■ SOURCE INFORMATION:
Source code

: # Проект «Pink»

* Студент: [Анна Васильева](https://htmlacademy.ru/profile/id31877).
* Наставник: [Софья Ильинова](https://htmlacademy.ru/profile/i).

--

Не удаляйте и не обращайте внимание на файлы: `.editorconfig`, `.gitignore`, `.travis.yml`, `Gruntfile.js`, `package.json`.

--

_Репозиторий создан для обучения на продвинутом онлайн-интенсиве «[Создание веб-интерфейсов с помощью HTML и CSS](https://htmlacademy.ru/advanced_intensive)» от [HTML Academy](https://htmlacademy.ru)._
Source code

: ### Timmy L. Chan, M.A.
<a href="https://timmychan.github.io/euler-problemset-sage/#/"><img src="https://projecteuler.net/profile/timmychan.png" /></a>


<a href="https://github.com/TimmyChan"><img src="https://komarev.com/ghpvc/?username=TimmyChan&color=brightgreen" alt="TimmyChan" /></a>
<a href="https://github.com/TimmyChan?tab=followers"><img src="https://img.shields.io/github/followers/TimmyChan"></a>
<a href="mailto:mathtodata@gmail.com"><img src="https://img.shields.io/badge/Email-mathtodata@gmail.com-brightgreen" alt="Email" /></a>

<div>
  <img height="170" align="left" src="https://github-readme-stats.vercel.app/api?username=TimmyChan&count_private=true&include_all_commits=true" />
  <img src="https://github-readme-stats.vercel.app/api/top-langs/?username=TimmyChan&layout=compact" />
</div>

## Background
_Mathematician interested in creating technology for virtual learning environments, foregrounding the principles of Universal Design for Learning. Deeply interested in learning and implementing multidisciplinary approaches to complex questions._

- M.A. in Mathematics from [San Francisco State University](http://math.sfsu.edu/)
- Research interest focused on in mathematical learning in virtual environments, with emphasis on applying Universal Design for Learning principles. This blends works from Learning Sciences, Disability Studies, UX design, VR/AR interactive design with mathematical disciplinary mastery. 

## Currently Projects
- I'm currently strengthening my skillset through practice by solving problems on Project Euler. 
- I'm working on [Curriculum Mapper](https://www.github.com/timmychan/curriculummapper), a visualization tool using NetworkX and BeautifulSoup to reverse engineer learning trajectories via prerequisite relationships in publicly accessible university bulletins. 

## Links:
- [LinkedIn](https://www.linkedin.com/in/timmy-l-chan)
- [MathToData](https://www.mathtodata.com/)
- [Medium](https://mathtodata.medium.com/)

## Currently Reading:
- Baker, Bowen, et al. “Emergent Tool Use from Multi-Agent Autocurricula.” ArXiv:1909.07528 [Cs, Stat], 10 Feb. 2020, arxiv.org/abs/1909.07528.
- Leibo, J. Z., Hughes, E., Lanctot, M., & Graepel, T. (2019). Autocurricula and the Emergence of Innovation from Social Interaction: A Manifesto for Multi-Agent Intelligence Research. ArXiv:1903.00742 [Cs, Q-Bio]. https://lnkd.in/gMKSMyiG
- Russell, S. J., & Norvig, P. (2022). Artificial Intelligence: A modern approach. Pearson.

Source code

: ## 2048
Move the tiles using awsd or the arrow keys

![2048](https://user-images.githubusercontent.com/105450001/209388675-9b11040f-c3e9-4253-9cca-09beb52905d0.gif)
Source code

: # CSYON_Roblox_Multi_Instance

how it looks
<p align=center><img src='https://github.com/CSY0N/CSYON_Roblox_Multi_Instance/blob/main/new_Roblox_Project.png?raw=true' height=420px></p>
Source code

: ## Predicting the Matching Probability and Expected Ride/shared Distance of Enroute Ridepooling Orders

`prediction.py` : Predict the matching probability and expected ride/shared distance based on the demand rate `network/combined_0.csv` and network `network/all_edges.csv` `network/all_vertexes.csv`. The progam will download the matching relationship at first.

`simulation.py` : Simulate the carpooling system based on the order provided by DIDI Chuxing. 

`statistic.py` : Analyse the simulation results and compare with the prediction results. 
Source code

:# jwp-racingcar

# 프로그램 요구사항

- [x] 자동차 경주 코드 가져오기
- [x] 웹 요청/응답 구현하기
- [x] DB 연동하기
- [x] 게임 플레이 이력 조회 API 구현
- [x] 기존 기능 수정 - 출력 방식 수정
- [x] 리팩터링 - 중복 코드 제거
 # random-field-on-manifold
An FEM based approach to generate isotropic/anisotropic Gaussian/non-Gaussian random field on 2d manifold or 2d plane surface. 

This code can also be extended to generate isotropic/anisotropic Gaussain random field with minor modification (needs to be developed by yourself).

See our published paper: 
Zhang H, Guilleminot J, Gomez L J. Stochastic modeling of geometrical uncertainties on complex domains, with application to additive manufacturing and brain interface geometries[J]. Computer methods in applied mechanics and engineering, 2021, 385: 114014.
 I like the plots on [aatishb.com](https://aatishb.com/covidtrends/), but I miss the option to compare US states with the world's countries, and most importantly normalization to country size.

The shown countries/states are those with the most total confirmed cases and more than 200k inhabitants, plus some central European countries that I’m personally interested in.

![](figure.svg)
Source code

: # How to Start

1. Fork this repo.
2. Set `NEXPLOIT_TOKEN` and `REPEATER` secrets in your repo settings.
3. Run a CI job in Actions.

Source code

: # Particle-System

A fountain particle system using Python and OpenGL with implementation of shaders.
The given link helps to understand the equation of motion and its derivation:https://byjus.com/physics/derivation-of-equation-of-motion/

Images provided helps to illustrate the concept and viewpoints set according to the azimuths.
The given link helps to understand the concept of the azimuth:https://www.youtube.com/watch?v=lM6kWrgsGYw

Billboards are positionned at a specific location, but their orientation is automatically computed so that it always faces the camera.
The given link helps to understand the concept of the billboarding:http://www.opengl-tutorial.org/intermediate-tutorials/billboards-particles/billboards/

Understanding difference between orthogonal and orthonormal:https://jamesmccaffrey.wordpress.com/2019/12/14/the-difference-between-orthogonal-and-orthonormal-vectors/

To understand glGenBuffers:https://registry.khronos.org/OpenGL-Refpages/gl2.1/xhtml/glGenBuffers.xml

■ WHAT IS EXPECTED: Find "relationship at first." in the entries above and copy that whole line exactly, then each line after it through the line that contains "I like the plots".

■ SOLUTION FOR THIS EXERCISE:
`prediction.py` : Predict the matching probability and expected ride/shared distance based on the demand rate `network/combined_0.csv` and network `network/all_edges.csv` `network/all_vertexes.csv`. The progam will download the matching relationship at first.

`simulation.py` : Simulate the carpooling system based on the order provided by DIDI Chuxing. 

`statistic.py` : Analyse the simulation results and compare with the prediction results. 
Source code

:# jwp-racingcar

# 프로그램 요구사항

- [x] 자동차 경주 코드 가져오기
- [x] 웹 요청/응답 구현하기
- [x] DB 연동하기
- [x] 게임 플레이 이력 조회 API 구현
- [x] 기존 기능 수정 - 출력 방식 수정
- [x] 리팩터링 - 중복 코드 제거
 # random-field-on-manifold
An FEM based approach to generate isotropic/anisotropic Gaussian/non-Gaussian random field on 2d manifold or 2d plane surface. 

This code can also be extended to generate isotropic/anisotropic Gaussain random field with minor modification (needs to be developed by yourself).

See our published paper: 
Zhang H, Guilleminot J, Gomez L J. Stochastic modeling of geometrical uncertainties on complex domains, with application to additive manufacturing and brain interface geometries[J]. Computer methods in applied mechanics and engineering, 2021, 385: 114014.
 I like the plots on [aatishb.com](https://aatishb.com/covidtrends/), but I miss the option to compare US states with the world's countries, and most importantly normalization to country size.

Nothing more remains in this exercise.